Commercial insurance typically cost 2-3x the regular insurance.


----------



## u-Boater (Oct 27, 2014)

BostonMetro1oh2 said:


> Commercial insurance typically cost 2-3x the regular insurance.


For me is was 4-5x more expensive... I'm gonna keep rolling with my personal policy until hybrid insurance is offered at a more reasonable, affordable rate.


----------



## haji (Jul 17, 2014)

commercial insurance 4000.00 a year and drive for 1.10 per mile with 4 min fare and minus 1 safe ride fee Doesn't make sense.


----------



## BostonMetro1oh2 (Jan 5, 2015)

I think commercial insurance requirement might thin the herd a bit


----------



## Ross (Dec 18, 2014)

Its required here, but that doesn’t stop the loads of these weekend worriers I see on the road. Here when they catch you, they’ll slap you with a $4,500 fine and if you’re smart with the officer he’ll impound your car also. Seen it a handful of times. Pretty funny to watch when the guy is pointing at my Yukon, trying to tell the State inspector I’m doing the same thing. He’ll walk over take a look at my plates, laugh and continue on with his ticket writing with the unlicensed and uninsured driver.


----------



## Sydney Uber (Apr 15, 2014)

Ross said:


> Its required here, but that doesn't stop the loads of these weekend worriers I see on the road. Here when they catch you, they'll slap you with a $4,500 fine and if you're smart with the officer he'll impound your car also. Seen it a handful of times. Pretty funny to watch when the guy is pointing at my Yukon, trying to tell the State inspector I'm doing the same thing. He'll walk over take a look at my plates, laugh and continue on with his ticket writing with the unlicensed and uninsured driver.


Do you tow horse floats with that motor?


----------



## Sydney Uber (Apr 15, 2014)

u-Boater said:


> Depends on how much the plates and commercial insurance cost. If too expensive, no. But I'd also stop driving uBer X if the law required those two things and I couldn't afford them.

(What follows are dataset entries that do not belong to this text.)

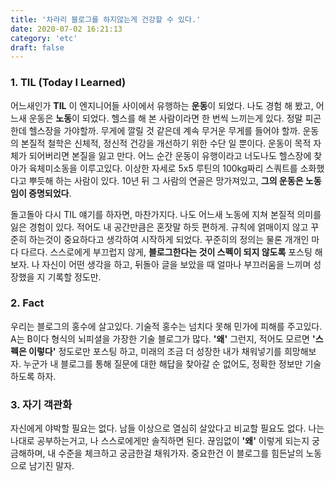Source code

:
 ```yaml
---
title: '차라리 블로그를 하지않는게 건강할 수 있다.'
date: 2020-07-02 16:21:13
category: 'etc'
draft: false
---
```


### 1. TIL (Today I Learned)
어느새인가 **TIL** 이 엔지니어들 사이에서 유행하는 **운동**이 되었다. 나도 경험 해 봤고, 어느새 운동은 **노동**이 되었다. 헬스를 해 본 사람이라면 한 번씩 느끼는게 있다. 정말 피곤한데 헬스장을 가야할까. 무게에 깔릴 것 같은데 계속 무거운 무게를 들어야 할까. 운동의 본질적 철학은 신체적, 정신적 건강을 개선하기 위한 수단 일 뿐이다. 운동이 목적 자체가 되어버리면 본질을 잃고 만다. 어느 순간 운동이 유행이라고 너도나도 헬스장에 찾아가 육체미소동을 이루고있다. 이상한 자세로 5x5 루틴의 100kg짜리 스쿼트를 소화했다고 뿌듯해 하는 사람이 있다. 10년 뒤 그 사람의 연골은 망가져있고, **그의 운동은 노동임이 증명되었다**.

돌고돌아 다시 TIL 얘기를 하자면, 마찬가지다. 나도 어느새 노동에 지쳐 본질적 의미를 잃은 경험이 있다. 적어도 내 공간만큼은 혼잣말 하듯 편하게. 규칙에 얽매이지 않고 꾸준히 하는것이 중요하다고 생각하여 시작하게 되었다. 꾸준히의 정의는 물론 개개인 마다 다르다. 스스로에게 부끄럽지 않게, **블로그한다는 것이 스펙이 되지 않도록** 포스팅 해보자. 나 자신이 어떤 생각을 하고, 뒤돌아 글을 보았을 때 얼마나 부끄러움을 느끼며 성장했을 지 기록할 정도만.

### 2. Fact
우리는 블로그의 홍수에 살고있다. 기술적 홍수는 넘치다 못해 민가에 피해를 주고있다. A는 B이다 형식의 뇌피셜을 가장한 기술 블로그가 많다. **'왜'** 그런지, 적어도 모르면 **'스펙은 이렇다'** 정도로만 포스팅 하고, 미래의 조금 더 성장한 내가 채워넣기를 희망해보자. 누군가 내 블로그를 통해 질문에 대한 해답을 찾아갈 순 없어도, 정확한 정보만 기술하도록 하자.


### 3. 자기 객관화
자신에게 야박할 필요는 없다. 남들 이상으로 열심히 살았다고 비교할 필요도 없다. 나는 나대로 공부하는거고, 나 스스로에게만 솔직하면 된다. 끊임없이 **'왜'** 이렇게 되는지 궁금해하며, 내 수준을 체크하고 궁금한걸 채워가자. 중요한건 이 블로그를 힘든날의 노동으로 남기진 말자.
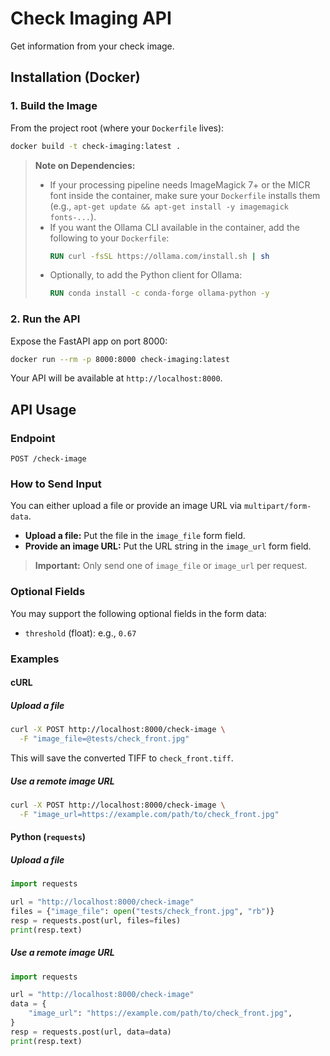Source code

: # Check Imaging API

Get information from your check image.

## Installation (Docker)

### 1. Build the Image

From the project root (where your `Dockerfile` lives):

```bash
docker build -t check-imaging:latest .
```

> **Note on Dependencies:**
>
> - If your processing pipeline needs ImageMagick 7+ or the MICR font inside the container, make sure your `Dockerfile` installs them (e.g., `apt-get update && apt-get install -y imagemagick fonts-...`).
> - If you want the Ollama CLI available in the container, add the following to your `Dockerfile`:
>   ```dockerfile
>   RUN curl -fsSL https://ollama.com/install.sh | sh
>   ```
> - Optionally, to add the Python client for Ollama:
>   ```dockerfile
>   RUN conda install -c conda-forge ollama-python -y
>   ```

### 2. Run the API

Expose the FastAPI app on port 8000:

```bash
docker run --rm -p 8000:8000 check-imaging:latest
```

Your API will be available at `http://localhost:8000`.

## API Usage

### Endpoint

```
POST /check-image
```

### How to Send Input

You can either upload a file or provide an image URL via `multipart/form-data`.

-   **Upload a file:** Put the file in the `image_file` form field.
-   **Provide an image URL:** Put the URL string in the `image_url` form field.

> **Important:** Only send one of `image_file` or `image_url` per request.

### Optional Fields

You may support the following optional fields in the form data:

-   `threshold` (float): e.g., `0.67`

### Examples

#### cURL

##### Upload a file

```bash
curl -X POST http://localhost:8000/check-image \
  -F "image_file=@tests/check_front.jpg"
```

This will save the converted TIFF to `check_front.tiff`.

##### Use a remote image URL

```bash
curl -X POST http://localhost:8000/check-image \
  -F "image_url=https://example.com/path/to/check_front.jpg"
```

#### Python (`requests`)

##### Upload a file

```python
import requests

url = "http://localhost:8000/check-image"
files = {"image_file": open("tests/check_front.jpg", "rb")}
resp = requests.post(url, files=files)
print(resp.text)
```

##### Use a remote image URL

```python
import requests

url = "http://localhost:8000/check-image"
data = {
    "image_url": "https://example.com/path/to/check_front.jpg",
}
resp = requests.post(url, data=data)
print(resp.text)
```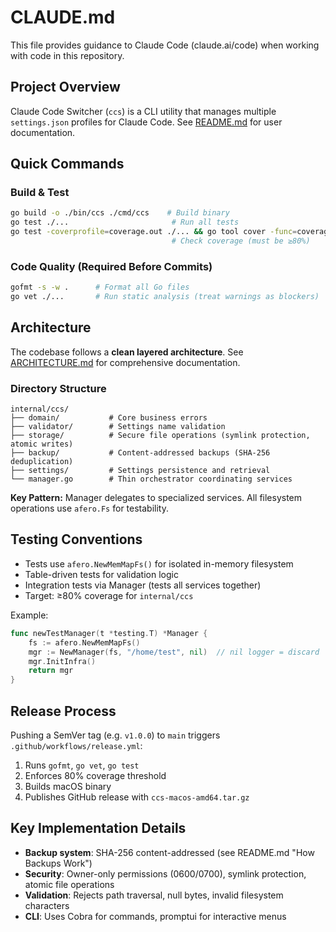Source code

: # CLAUDE.md

This file provides guidance to Claude Code (claude.ai/code) when working with code in this repository.

## Project Overview

Claude Code Switcher (`ccs`) is a CLI utility that manages multiple `settings.json` profiles for Claude Code. See [README.md](README.md) for user documentation.

## Quick Commands

### Build & Test
```bash
go build -o ./bin/ccs ./cmd/ccs    # Build binary
go test ./...                       # Run all tests
go test -coverprofile=coverage.out ./... && go tool cover -func=coverage.out
                                    # Check coverage (must be ≥80%)
```

### Code Quality (Required Before Commits)
```bash
gofmt -s -w .      # Format all Go files
go vet ./...       # Run static analysis (treat warnings as blockers)
```

## Architecture

The codebase follows a **clean layered architecture**. See [ARCHITECTURE.md](ARCHITECTURE.md) for comprehensive documentation.

### Directory Structure
```
internal/ccs/
├── domain/           # Core business errors
├── validator/        # Settings name validation
├── storage/          # Secure file operations (symlink protection, atomic writes)
├── backup/           # Content-addressed backups (SHA-256 deduplication)
├── settings/         # Settings persistence and retrieval
└── manager.go        # Thin orchestrator coordinating services
```

**Key Pattern:** Manager delegates to specialized services. All filesystem operations use `afero.Fs` for testability.

## Testing Conventions

- Tests use `afero.NewMemMapFs()` for isolated in-memory filesystem
- Table-driven tests for validation logic
- Integration tests via Manager (tests all services together)
- Target: ≥80% coverage for `internal/ccs`

Example:
```go
func newTestManager(t *testing.T) *Manager {
    fs := afero.NewMemMapFs()
    mgr := NewManager(fs, "/home/test", nil)  // nil logger = discard
    mgr.InitInfra()
    return mgr
}
```

## Release Process

Pushing a SemVer tag (e.g. `v1.0.0`) to `main` triggers `.github/workflows/release.yml`:
1. Runs `gofmt`, `go vet`, `go test`
2. Enforces 80% coverage threshold
3. Builds macOS binary
4. Publishes GitHub release with `ccs-macos-amd64.tar.gz`

## Key Implementation Details

- **Backup system**: SHA-256 content-addressed (see README.md "How Backups Work")
- **Security**: Owner-only permissions (0600/0700), symlink protection, atomic file operations
- **Validation**: Rejects path traversal, null bytes, invalid filesystem characters
- **CLI**: Uses Cobra for commands, promptui for interactive menus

The law requires it now. Why would you change and comply?


----------



## BostonMetro1oh2 (Jan 5, 2015)

The premis of livery/commercial insurance is that i covers you in all circomstances, as a cabbie i drive knowing i am covered to the teeth, driving an uberX seems like a big risk ,for a meager wage


----------



## cybertec69 (Jul 23, 2014)

In nyc all uber cars need commercial insurance and plates, the TLC does not care how uber categorizes their cars, to the TLC they are all considered FHV, which means they must have Commercial insurance and TLC license plates, for a uberx car it costs $4,000 a year with yearly registration costs, and that is without collision, if you add collision it's another $1,500-$2,000, and these rates are with a clean driving record.


----------



## BostonMetro1oh2 (Jan 5, 2015)

cybertec69 said:


> In nyc all uber cars need commercial insurance and plates, the TLC does not care how uber categorizes their cars, to the TLC they are all considered FHV, which means they must have Commercial insurance and TLC license plates, for a uberx car it costs $4,000 a year with yearly registration costs, and that is without collision, if you add collision it's another $1,500-$2,000, and these rates are with a clean driving record.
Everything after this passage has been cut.